Detrás, tenían al siempre medroso septón Larrond, haciendo señas a los Siete para que a los cuatro no se les cayera su superior.

—¿Vos no os acercáis a ayudar a nuestro santo Guía a subir a su carruaje? —preguntó una voz femenina.

Arys se giró, sorprendido por la pregunta, para encontrarse con una de los más influyentes miembros de los Más Devotos.

«La septa Aglantine.»

Compartía aquel aspecto de matrona con su hermana Eglantine, aunque la mujer que tenía enfrente, era más delgada y en su enjuto rostro se distinguía siempre una expresión mucho más astuta.

—Es que no veo qué podría aportar, —y, a decir verdad, la alta posibilidad de morir aplastado por la santa masa tampoco le atraía en demasía—. Y parece que ellos ya lo están consiguiendo por sí mismos.

Ella echó un vistazo y asintió al ver al Septón Supremo ya sentado y recuperando pesadamente la recuperación, con la cabeza echada hacia atrás y el amplio pecho subiendo y bajando con frenesí.

—Entonces no hay nada que temer, sir. Mañana partiréis con la bendición del vicario de los Siete en la tierra. Llegaréis a Dorne sin contratiempos.

—Es tranquilizador escuchar eso de los labios de alguien como vos, mi señora.

—Oh, yo ya no soy una señora, mi querido caballero, tan sólo soy una humilde servidora de la Fe.

—¿No? —preguntó, aunque bien sabía que cuando alguien entraba al servicio de los Siete, al igual que él mismo, dejaba detrás sus antiguas lealtades y el nombre de su Casa—. Vuestra hermana siempre dice que vuestra familia, en parte, pertenece a la Casa Lannister.

—No lo dudo. A mí hermana le encanta alardear de esa insignificante gota de sangre Lannister en nuestro linaje. Pero pretende olvidar que por nuestras venas no sólo corre la sangre del león dorado, sino que es más reciente la de otro león... y por lo tanto mucho más espesa, —y la anciana agachó la cabeza a modo de despido—. Que los Siete os protejan en vuestro largo viaje, sir Arys Oakheart.

 

 

Tenía que reconocerlo.

Esa vez los dioses habían sido bondadosos, le concedieron su deseo por lo que no tuvo que manchar su espada. Pero caprichosos como ellos solos, tan sólo lo hicieron en la ida, cuando todavía era de día y el sol brillaba cálido en lo alto.

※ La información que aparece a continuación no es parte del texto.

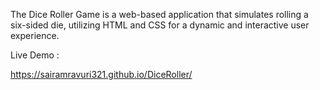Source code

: The Dice Roller Game is a web-based application that simulates rolling a six-sided die, utilizing HTML and CSS for a dynamic and interactive user experience.


Live Demo :

https://sairamravuri321.github.io/DiceRoller/
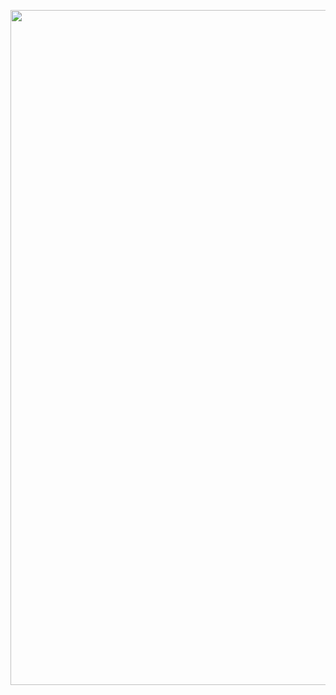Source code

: <div> 
<p align="center">
 <img width="1920" height="1080" alt="Welcome! (3)" src="https://github.com/user-attachments/assets/0aaecb09-ded9-49ec-a7d9-f2c15a329ea8" />
</p>
</div> 

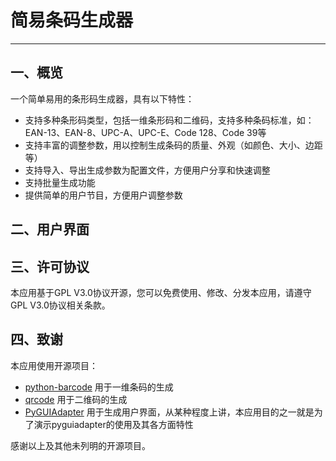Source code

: # 简易条码生成器

---

## 一、概览

一个简单易用的条形码生成器，具有以下特性：

- 支持多种条形码类型，包括一维条形码和二维码，支持多种条码标准，如：EAN-13、EAN-8、UPC-A、UPC-E、Code 128、Code 39等
- 支持丰富的调整参数，用以控制生成条码的质量、外观（如颜色、大小、边距等）
- 支持导入、导出生成参数为配置文件，方便用户分享和快速调整
- 支持批量生成功能
- 提供简单的用户节目，方便用户调整参数

## 二、用户界面


## 三、许可协议

本应用基于GPL V3.0协议开源，您可以免费使用、修改、分发本应用，请遵守GPL V3.0协议相关条款。


## 四、致谢

本应用使用开源项目：
- [python-barcode](https://github.com/WhyNotHugo/python-barcode) 用于一维条码的生成
- [qrcode](https://github.com/lincolnloop/python-qrcode) 用于二维码的生成
- [PyGUIAdapter](https://github.com/zimolab/PyGUIAdapter) 用于生成用户界面，从某种程度上讲，本应用目的之一就是为了演示pyguiadapter的使用及其各方面特性

感谢以上及其他未列明的开源项目。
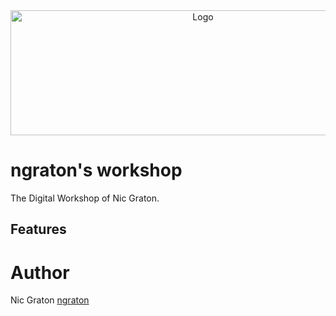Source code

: 

<div align="center"  style="margin-bottom:30px">
    <img src="static/logos/logo.png" alt="Logo" width='600px' height='200px'/>
</div>

# ngraton's workshop

The Digital Workshop of Nic Graton.

## Features

# Author

Nic Graton [ngraton](https://ngraton.dev)
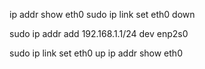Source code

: ip addr show eth0
sudo ip link set eth0 down

sudo ip addr add 192.168.1.1/24 dev enp2s0

sudo ip link set eth0 up
ip addr show eth0
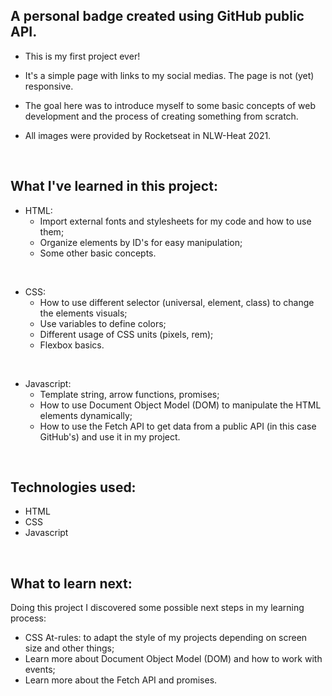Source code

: 
## A personal badge created using GitHub public API.

- This is my first project ever!

- It's a simple page with links to my social medias. The page is not (yet) responsive.

- The goal here was to introduce myself to some basic concepts of web development and the process of creating something from scratch. 

- All images were provided by Rocketseat in NLW-Heat 2021.   
<br/>

## What I've learned in this project:
- HTML: 
	- Import external fonts and stylesheets for my code and how to use them;
	- Organize elements by ID's for easy manipulation;
	- Some other basic concepts. 
<br/>

- CSS:
	- How to use different selector (universal, element, class) to change the elements visuals;
	- Use variables to define colors;
	- Different usage of CSS units (pixels, rem);
	- Flexbox basics.
<br/>

- Javascript:
	- Template string, arrow functions, promises;
	- How to use Document Object Model (DOM) to manipulate the HTML elements dynamically;
	- How to use the Fetch API to get data from a public API (in this case GitHub's) and use it in my project.
<br/>   

## Technologies used:
- HTML
- CSS
- Javascript
<br/>  

## What to learn next:
Doing this project I discovered some possible next steps in my learning process:

- CSS At-rules: to adapt the style of my projects depending on screen size and other things;
- Learn more about Document Object Model (DOM) and how to work with events;
- Learn more about the Fetch API and promises.

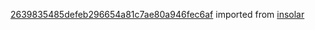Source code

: [2639835485defeb296654a81c7ae80a946fec6af](https://github.com/insolar/insolar/commit/2639835485defeb296654a81c7ae80a946fec6af) imported from [insolar](https://github.com/insolar/insolar)
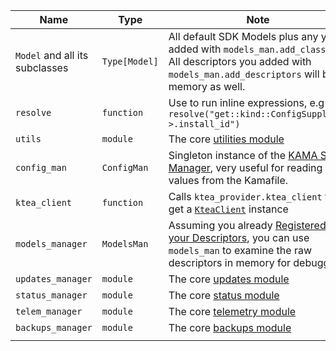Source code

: | Name                           | Type            | Note                                                                                                                                                                          |
|--------------------------------|-----------------|-------------------------------------------------------------------------------------------------------------------------------------------------------------------------------|
| `Model` and all its subclasses | `Type[Model]`   | All default SDK Models plus any you added with `models_man.add_classes`. All descriptors you added with `models_man.add_descriptors` will be in memory as well.               |
| `resolve`                      | `function`      | Use to run inline expressions, e.g `resolve("get::kind::ConfigSupplier->.install_id")`                                                                                        |
| `utils`                        | `module`        | The core [utilities module](/nope)                                                                                                                                            |
| `config_man`                   | `ConfigMan`     | Singleton instance of the [KAMA State Manager](/concepts/state-concept), very useful for reading values from the Kamafile.                                            |
| `ktea_client`                  | `function`      | Calls `ktea_provider.ktea_client` to get a [`KteaClient`](/nope) instance                                                                                                     |
| `models_manager`                   | `ModelsMan`     | Assuming you already [Registered your Descriptors](/tutorials/registering-model-descriptors), you can use `models_man` to examine the raw descriptors in memory for debugging |
| `updates_manager`                  | `module`        | The core [updates module](/nope)                                                                                                                                              |
| `status_manager`                   | `module`        | The core [status module](/nope)                                                                                                                                               |
| `telem_manager`                     | `module`        | The core [telemetry module](/nope)                                                                                                                                |
| `backups_manager`                     | `module`        | The core [backups module](/nope)                                                                                                                                |
|                                |                 |                                                                                                                                                                               |
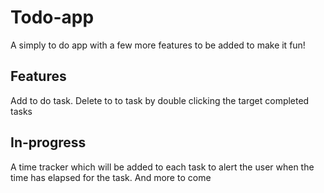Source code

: # Todo-app
A simply to do app with a few more features to be added to make it fun!

## Features
Add to do task.
Delete to to task by double clicking the target completed tasks

## In-progress
A time tracker which will be added to each task to alert the user when the time has elapsed for the task.
And more to come
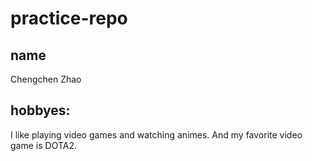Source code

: # practice-repo

## name 
Chengchen Zhao

## hobbyes:
I like playing video games and watching animes. 
And my favorite video game is DOTA2.

  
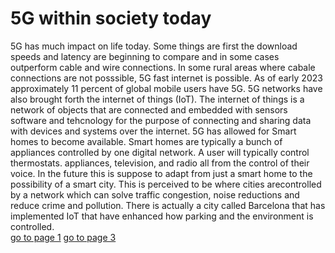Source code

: # **5G within society today**  <br>
5G has much impact on life today. Some things are first the download speeds and latency are beginning to compare and in some cases outperform cable and wire connections. In some rural areas where cabale connections are not posssible, 5G fast internet is possible. As of early 2023 approximately 11 percent of global mobile users have 5G. 5G networks have also brought
forth the internet of things (IoT). The internet of things is a network of objects that are connected and embedded with sensors software and tehcnology for the purpose of connecting and sharing data with devices and systems over the internet. 5G has allowed for Smart homes to become available. Smart homes are typically a bunch of appliances controlled by one digital network. 
A user will typically control thermostats. appliances, television, and radio all from the control of their voice. In the future this is suppose to adapt from just a smart home to the possibility of a smart city. This is perceived to be where cities arecontrolled by a network which can solve traffic congestion, noise reductions and reduce crime and pollution. 
There is actually a city called Barcelona that has implemented IoT that have enhanced how parking and the environment is controlled. <br>
[go to page 1](page1.md) [go to page 3](page3.md)
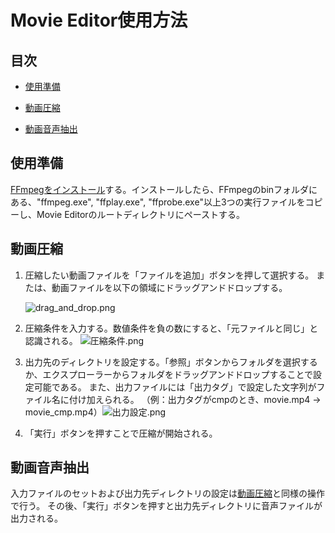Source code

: # Movie Editor使用方法

## 目次

- [使用準備](#使用準備)

- [動画圧縮](#動画圧縮)

- [動画音声抽出](#動画音声抽出)

## 使用準備

[FFmpegをインストール](https://ffmpeg.org/)する。インストールしたら、FFmpegのbinフォルダにある、"ffmpeg.exe", "ffplay.exe", "ffprobe.exe"以上3つの実行ファイルをコピーし、Movie Editorのルートディレクトリにペーストする。

## 動画圧縮

1. 圧縮したい動画ファイルを「ファイルを追加」ボタンを押して選択する。
   または、動画ファイルを以下の領域にドラッグアンドドロップする。
   
   <img title="" src="file:///README_imgs/drag_and_drop.png" alt="drag_and_drop.png" data-align="center">

2. 圧縮条件を入力する。数値条件を負の数にすると、「元ファイルと同じ」と認識される。
   ![圧縮条件.png](README_imgs\圧縮条件.png)

3. 出力先のディレクトリを設定する。「参照」ボタンからフォルダを選択するか、エクスプローラーからフォルダをドラッグアンドドロップすることで設定可能である。
   また、出力ファイルには「出力タグ」で設定した文字列がファイル名に付け加えられる。 （例：出力タグがcmpのとき、movie.mp4 → movie_cmp.mp4）![出力設定.png](README_imgs\出力設定.png)

4. 「実行」ボタンを押すことで圧縮が開始される。

## 動画音声抽出

入力ファイルのセットおよび出力先ディレクトリの設定は[動画圧縮](#動画圧縮)と同様の操作で行う。
その後、「実行」ボタンを押すと出力先ディレクトリに音声ファイルが出力される。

Para cuando el cortejo pudo finalmente alcanzar la Fortaleza Roja ya era noche cerrada.

Y para entonces el Septón Supremo había perdido totalmente la compostura e, histérico, seguía maldiciendo a las interminables hordas de andrajosos que le exigían a gritos, palos y piedras que les fuera dado pan.

«Se están muriendo de hambre», sabía bien el dominiano.

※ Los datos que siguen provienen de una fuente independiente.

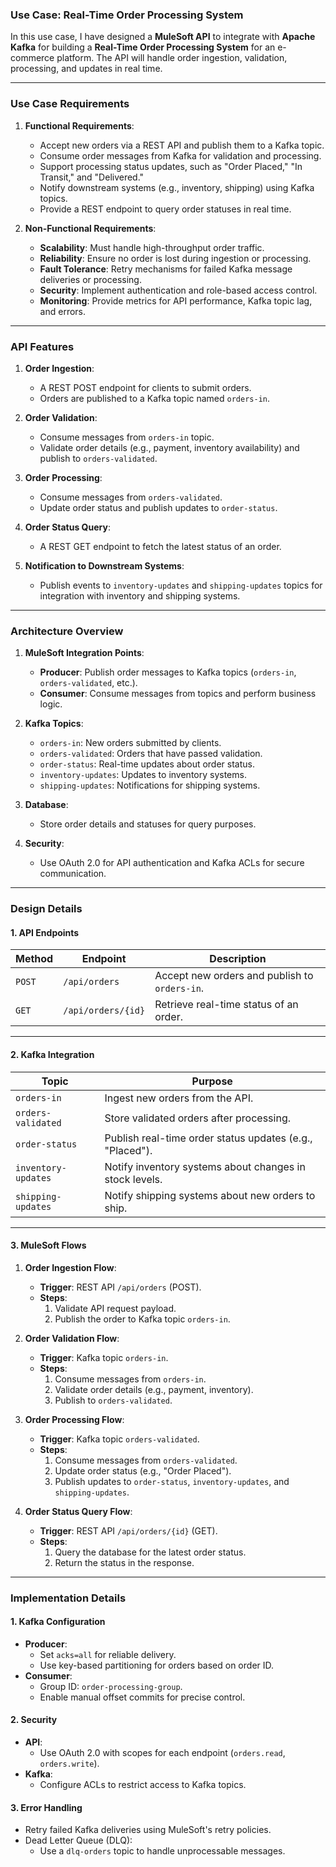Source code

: ### **Use Case: Real-Time Order Processing System**

In this use case, I have designed a **MuleSoft API** to integrate with **Apache Kafka** for building a **Real-Time Order Processing System** for an e-commerce platform. The API will handle order ingestion, validation, processing, and updates in real time.

---

### **Use Case Requirements**
1. **Functional Requirements**:
   - Accept new orders via a REST API and publish them to a Kafka topic.
   - Consume order messages from Kafka for validation and processing.
   - Support processing status updates, such as "Order Placed," "In Transit," and "Delivered."
   - Notify downstream systems (e.g., inventory, shipping) using Kafka topics.
   - Provide a REST endpoint to query order statuses in real time.

2. **Non-Functional Requirements**:
   - **Scalability**: Must handle high-throughput order traffic.
   - **Reliability**: Ensure no order is lost during ingestion or processing.
   - **Fault Tolerance**: Retry mechanisms for failed Kafka message deliveries or processing.
   - **Security**: Implement authentication and role-based access control.
   - **Monitoring**: Provide metrics for API performance, Kafka topic lag, and errors.

---

### **API Features**
1. **Order Ingestion**:
   - A REST POST endpoint for clients to submit orders.
   - Orders are published to a Kafka topic named `orders-in`.

2. **Order Validation**:
   - Consume messages from `orders-in` topic.
   - Validate order details (e.g., payment, inventory availability) and publish to `orders-validated`.

3. **Order Processing**:
   - Consume messages from `orders-validated`.
   - Update order status and publish updates to `order-status`.

4. **Order Status Query**:
   - A REST GET endpoint to fetch the latest status of an order.

5. **Notification to Downstream Systems**:
   - Publish events to `inventory-updates` and `shipping-updates` topics for integration with inventory and shipping systems.

---

### **Architecture Overview**

1. **MuleSoft Integration Points**:
   - **Producer**: Publish order messages to Kafka topics (`orders-in`, `orders-validated`, etc.).
   - **Consumer**: Consume messages from topics and perform business logic.

2. **Kafka Topics**:
   - `orders-in`: New orders submitted by clients.
   - `orders-validated`: Orders that have passed validation.
   - `order-status`: Real-time updates about order status.
   - `inventory-updates`: Updates to inventory systems.
   - `shipping-updates`: Notifications for shipping systems.

3. **Database**:
   - Store order details and statuses for query purposes.

4. **Security**:
   - Use OAuth 2.0 for API authentication and Kafka ACLs for secure communication.

---

### **Design Details**

#### **1. API Endpoints**

| **Method** | **Endpoint**            | **Description**                              |
|------------|-------------------------|----------------------------------------------|
| `POST`     | `/api/orders`           | Accept new orders and publish to `orders-in`.|
| `GET`      | `/api/orders/{id}`      | Retrieve real-time status of an order.       |

---

#### **2. Kafka Integration**

| **Topic**            | **Purpose**                                                    |
|-----------------------|----------------------------------------------------------------|
| `orders-in`          | Ingest new orders from the API.                                |
| `orders-validated`   | Store validated orders after processing.                       |
| `order-status`       | Publish real-time order status updates (e.g., "Placed").       |
| `inventory-updates`  | Notify inventory systems about changes in stock levels.        |
| `shipping-updates`   | Notify shipping systems about new orders to ship.              |

---

#### **3. MuleSoft Flows**

1. **Order Ingestion Flow**:
   - **Trigger**: REST API `/api/orders` (POST).
   - **Steps**:
     1. Validate API request payload.
     2. Publish the order to Kafka topic `orders-in`.

2. **Order Validation Flow**:
   - **Trigger**: Kafka topic `orders-in`.
   - **Steps**:
     1. Consume messages from `orders-in`.
     2. Validate order details (e.g., payment, inventory).
     3. Publish to `orders-validated`.

3. **Order Processing Flow**:
   - **Trigger**: Kafka topic `orders-validated`.
   - **Steps**:
     1. Consume messages from `orders-validated`.
     2. Update order status (e.g., "Order Placed").
     3. Publish updates to `order-status`, `inventory-updates`, and `shipping-updates`.

4. **Order Status Query Flow**:
   - **Trigger**: REST API `/api/orders/{id}` (GET).
   - **Steps**:
     1. Query the database for the latest order status.
     2. Return the status in the response.

---

### **Implementation Details**

#### **1. Kafka Configuration**
- **Producer**:
  - Set `acks=all` for reliable delivery.
  - Use key-based partitioning for orders based on order ID.
- **Consumer**:
  - Group ID: `order-processing-group`.
  - Enable manual offset commits for precise control.

#### **2. Security**
- **API**:
  - Use OAuth 2.0 with scopes for each endpoint (`orders.read`, `orders.write`).
- **Kafka**:
  - Configure ACLs to restrict access to Kafka topics.

#### **3. Error Handling**
- Retry failed Kafka deliveries using MuleSoft's retry policies.
- Dead Letter Queue (DLQ):
  - Use a `dlq-orders` topic to handle unprocessable messages.
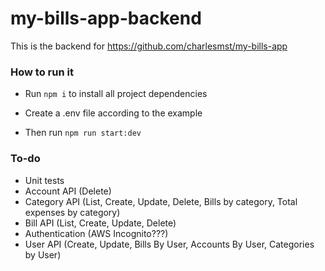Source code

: # my-bills-app-backend

This is the backend for https://github.com/charlesmst/my-bills-app

### How to run it

-   Run `npm i` to install all project dependencies

-   Create a .env file according to the example

-   Then run `npm run start:dev`

### To-do

-   Unit tests
-   Account API (Delete)
-   Category API (List, Create, Update, Delete, Bills by category, Total expenses by category)
-   Bill API (List, Create, Update, Delete)
-   Authentication (AWS Incognito???)
-   User API (Create, Update, Bills By User, Accounts By User, Categories by User)
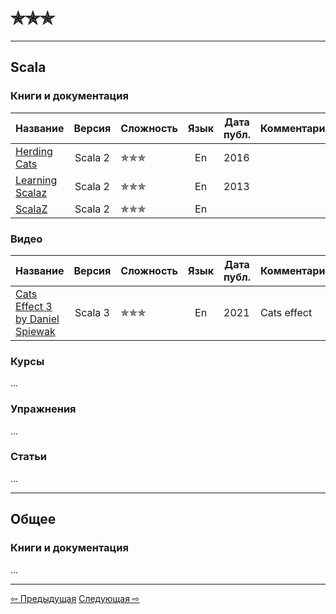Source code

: # &#10031;&#10031;&#10031;

--- 

## Scala

### Книги и документация

| Название                                                |  Версия  | Сложность                | Язык | Дата публ. | Комментарий |
|---------------------------------------------------------|:--------:|--------------------------|:----:|------------|-------------|
| [Herding Cats](https://eed3si9n.com/herding-cats/)      | Scala 2  | &#10031;&#10031;&#10031; |  En  | 2016       |             |
| [Learning Scalaz](http://eed3si9n.com/learning-scalaz/) | Scala 2  | &#10031;&#10031;&#10031; |  En  | 2013       |             |
| [ScalaZ](https://scalaz.github.io/7/)                   | Scala 2  | &#10031;&#10031;&#10031; |  En  |            |             |

### Видео

| Название                                                                             |  Версия  | Сложность                | Язык | Дата публ. | Комментарий |
|--------------------------------------------------------------------------------------|:--------:|--------------------------|:----:|------------|-------------|
| [Cats Effect 3 by Daniel Spiewak](https://www.youtube.com/watch?v=KZtVBtOrP50&t=1s)  | Scala 3  | &#10031;&#10031;&#10031; |  En  | 2021       | Cats effect |

### Курсы

...

### Упражнения

...

### Статьи

...

--- 

## Общее

### Книги и документация

...

---

<div>
    <a href="two_stars">&#8678; Предыдущая</a>
    <a href="four_stars">Следующая &#8680;</a>
</div>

Todos ellos llegaron al castillo muy alterados y fuera de sí y Arys, giró violentamente, dispuesto a volver a saciar la sed de sangre de la espada de Santagar ante otra inquietante amenaza.

—¡No lo hagas! —alguien lo detuvo—. No es más que una sombra, hermano —pudo tranquilizarlo un igualmente azorado Balon Swann quien, por fortuna, también pasaría aquella noche en la torre de la Espada Blanca—. Una sombra no puede hacernos daño.

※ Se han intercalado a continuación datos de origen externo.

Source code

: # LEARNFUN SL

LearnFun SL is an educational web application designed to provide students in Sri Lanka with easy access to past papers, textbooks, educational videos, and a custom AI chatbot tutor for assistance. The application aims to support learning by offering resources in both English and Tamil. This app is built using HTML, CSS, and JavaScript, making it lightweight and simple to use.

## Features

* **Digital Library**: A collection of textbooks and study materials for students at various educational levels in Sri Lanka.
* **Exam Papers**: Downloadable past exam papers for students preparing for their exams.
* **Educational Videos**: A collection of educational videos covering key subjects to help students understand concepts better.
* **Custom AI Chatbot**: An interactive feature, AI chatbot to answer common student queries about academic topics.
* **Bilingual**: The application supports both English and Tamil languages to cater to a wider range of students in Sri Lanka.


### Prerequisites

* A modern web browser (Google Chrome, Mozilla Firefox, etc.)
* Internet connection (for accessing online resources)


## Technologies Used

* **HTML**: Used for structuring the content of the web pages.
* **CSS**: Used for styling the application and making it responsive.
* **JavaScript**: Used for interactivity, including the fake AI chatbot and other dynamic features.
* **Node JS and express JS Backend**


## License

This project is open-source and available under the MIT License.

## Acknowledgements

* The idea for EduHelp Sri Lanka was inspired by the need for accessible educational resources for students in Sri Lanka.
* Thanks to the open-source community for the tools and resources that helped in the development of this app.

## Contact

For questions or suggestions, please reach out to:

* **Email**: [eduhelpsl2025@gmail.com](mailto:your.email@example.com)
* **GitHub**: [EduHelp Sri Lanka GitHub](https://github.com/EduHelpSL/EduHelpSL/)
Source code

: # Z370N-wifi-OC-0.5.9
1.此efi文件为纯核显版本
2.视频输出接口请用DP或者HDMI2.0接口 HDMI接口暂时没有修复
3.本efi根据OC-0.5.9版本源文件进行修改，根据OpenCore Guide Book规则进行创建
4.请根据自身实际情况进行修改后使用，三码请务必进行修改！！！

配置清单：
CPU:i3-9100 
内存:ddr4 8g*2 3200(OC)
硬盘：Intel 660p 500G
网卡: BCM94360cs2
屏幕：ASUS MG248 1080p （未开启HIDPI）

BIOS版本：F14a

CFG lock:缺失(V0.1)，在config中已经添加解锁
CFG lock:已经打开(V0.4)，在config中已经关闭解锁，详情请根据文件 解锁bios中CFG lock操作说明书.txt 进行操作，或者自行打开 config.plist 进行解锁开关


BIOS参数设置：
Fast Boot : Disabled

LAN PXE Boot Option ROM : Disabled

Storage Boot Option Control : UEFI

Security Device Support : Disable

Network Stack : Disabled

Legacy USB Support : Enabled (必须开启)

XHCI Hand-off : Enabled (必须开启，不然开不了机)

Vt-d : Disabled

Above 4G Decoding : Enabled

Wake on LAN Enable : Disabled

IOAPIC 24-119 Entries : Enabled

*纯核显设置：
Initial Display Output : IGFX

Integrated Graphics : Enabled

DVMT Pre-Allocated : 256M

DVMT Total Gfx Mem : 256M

Él tenía razón, se dio cuenta Arys.

Ninguna sombra puede matar.

Y ahora que se fijaba bien, aquella triste figura no era ni siquiera una sombra, sino tan sólo aquel patético ser llamado Dontos Hollard, antes un pésimo caballero, pero ahora mejor bufón, que, a hurtadillas, se dirigía al bosque de dioses a rezar.

A rezar por todos ellos porque... porque las noches eran cada vez más largas.